[rfc patch] mm, oom: fix unnecessary killing of additional processes

From: David Rientjes <rientjes@google.com>
To: Michal Hocko <mhocko@suse.com>,
	Tetsuo Handa <penguin-kernel@I-love.SAKURA.ne.jp>
Cc: Andrew Morton <akpm@linux-foundation.org>,
	linux-kernel@vger.kernel.org, linux-mm@kvack.org
Subject: [rfc patch] mm, oom: fix unnecessary killing of additional processes
Date: Thu, 24 May 2018 14:22:53 -0700 (PDT)	[thread overview]
Message-ID: <alpine.DEB.2.21.1805241422070.182300@chino.kir.corp.google.com> (raw)

The oom reaper ensures forward progress by setting MMF_OOM_SKIP itself if
it cannot reap an mm.  This can happen for a variety of reasons,
including:

 - the inability to grab mm->mmap_sem in a sufficient amount of time,

 - when the mm has blockable mmu notifiers that could cause the oom reaper
   to stall indefinitely,

but we can also add a third when the oom reaper can "reap" an mm but doing
so is unlikely to free any amount of memory:

 - when the mm's memory is fully mlocked.

When all memory is mlocked, the oom reaper will not be able to free any
substantial amount of memory.  It sets MMF_OOM_SKIP before the victim can
unmap and free its memory in exit_mmap() and subsequent oom victims are
chosen unnecessarily.  This is trivial to reproduce if all eligible
processes on the system have mlocked their memory: the oom killer calls
panic() even though forward progress can be made.

This is the same issue where the exit path sets MMF_OOM_SKIP before
unmapping memory and additional processes can be chosen unnecessarily
because the oom killer is racing with exit_mmap().

We can't simply defer setting MMF_OOM_SKIP, however, because if there is
a true oom livelock in progress, it never gets set and no additional
killing is possible.

To fix this, this patch introduces a per-mm reaping timeout, initially set
at 10s.  It requires that the oom reaper's list becomes a properly linked
list so that other mm's may be reaped while waiting for an mm's timeout to
expire.

The exit path will now set MMF_OOM_SKIP only after all memory has been
freed, so additional oom killing is justified, and rely on MMF_UNSTABLE to
determine when it can race with the oom reaper.

The oom reaper will now set MMF_OOM_SKIP only after the reap timeout has
lapsed because it can no longer guarantee forward progress.

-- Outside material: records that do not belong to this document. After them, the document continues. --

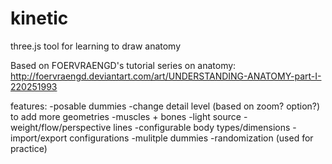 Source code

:kinetic
=======
three.js tool for learning to draw anatomy

Based on FOERVRAENGD's tutorial series on anatomy:
http://foervraengd.deviantart.com/art/UNDERSTANDING-ANATOMY-part-I-220251993

features:
-posable dummies
  -change detail level (based on zoom? option?) to add more geometries
  -muscles + bones
-light source
-weight/flow/perspective lines
-configurable body types/dimensions
-import/export configurations
-mulitple dummies
-randomization (used for practice)
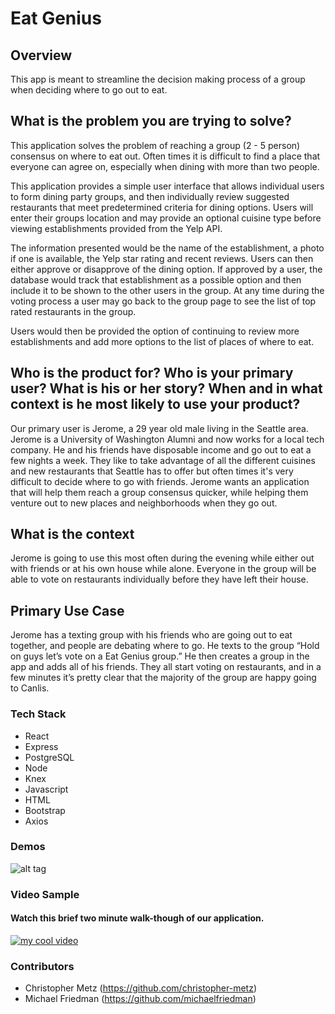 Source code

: # Eat Genius

## Overview

This app is meant to streamline the decision making process of a group when deciding where to go out to eat.

## What is the problem you are trying to solve?

This application solves the problem of reaching a group (2 - 5 person) consensus on where to eat out. Often times it is difficult to find a place  that everyone can agree on, especially when dining with more than two people.

This application provides a simple user interface that allows individual users to form dining party groups, and then individually review suggested restaurants that meet predetermined criteria for dining options. Users will enter their groups location and may provide an optional cuisine type before viewing establishments provided from the Yelp API.

The information presented would be the name of the establishment, a photo if one is available, the Yelp star rating and recent reviews. Users can then either approve or disapprove of the dining option. If approved by a user, the database would track that establishment as a possible option and then include it to be shown to the other users in the group. At any time during the voting process a user may go back to the group page to see the list of top rated restaurants in the group.

Users would then be provided the option of continuing to review more establishments and add more options to the list of places of where to eat.

## Who is the product for? Who is your primary user? What is his or her story?  When and in what context is he most likely to use your product?

Our primary user is Jerome, a 29 year old male living in the Seattle area. Jerome is a University of Washington Alumni and now works for a local tech company. He and his friends have disposable income and go out to eat a few nights a week. They like to take advantage of all the different cuisines and new restaurants that Seattle has to offer but often times it's very difficult to decide where to go with friends. Jerome wants an application that will help them reach a group consensus quicker, while helping them venture out to new places and neighborhoods when they go out.

## What is the context

Jerome is going to use this most often during the evening while either out with friends or at his own house while alone. Everyone in the group will be able to vote on restaurants individually before they have left their house.

## Primary Use Case
Jerome has a texting group with his friends who are going out to eat together, and people are debating where to go. He texts to the group “Hold on guys let’s vote on a Eat Genius group.” He then creates a group in the app and adds all of his friends. They all start voting on restaurants, and in a few minutes it’s pretty clear that the majority of the group are happy going to Canlis.

### Tech Stack
- React
- Express
- PostgreSQL
- Node
- Knex
- Javascript
- HTML
- Bootstrap
- Axios
### Demos
![alt tag](http://www.giphy.com/gifs/3ohzdOrWyu31ki8YNi)
### Video Sample
#### Watch this brief two minute walk-though of our application.
[![my cool video](https://img.youtube.com/vi/glEvogjdEVY/0.jpg)](https://www.youtube.com/watch?v=glEvogjdEVY)

### Contributors
- Christopher Metz (https://github.com/christopher-metz)
- Michael Friedman (https://github.com/michaelfriedman)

The reaping timeout is intentionally set for a substantial amount of time
since oom livelock is a very rare occurrence and it's better to optimize
for preventing additional (unnecessary) oom killing than a scenario that
is much more unlikely.

Signed-off-by: David Rientjes <rientjes@google.com>
---
 include/linux/mm_types.h |  4 ++
 include/linux/sched.h    |  2 +-
 mm/mmap.c                | 12 +++---
 mm/oom_kill.c            | 85 ++++++++++++++++++++++++++--------------
 4 files changed, 66 insertions(+), 37 deletions(-)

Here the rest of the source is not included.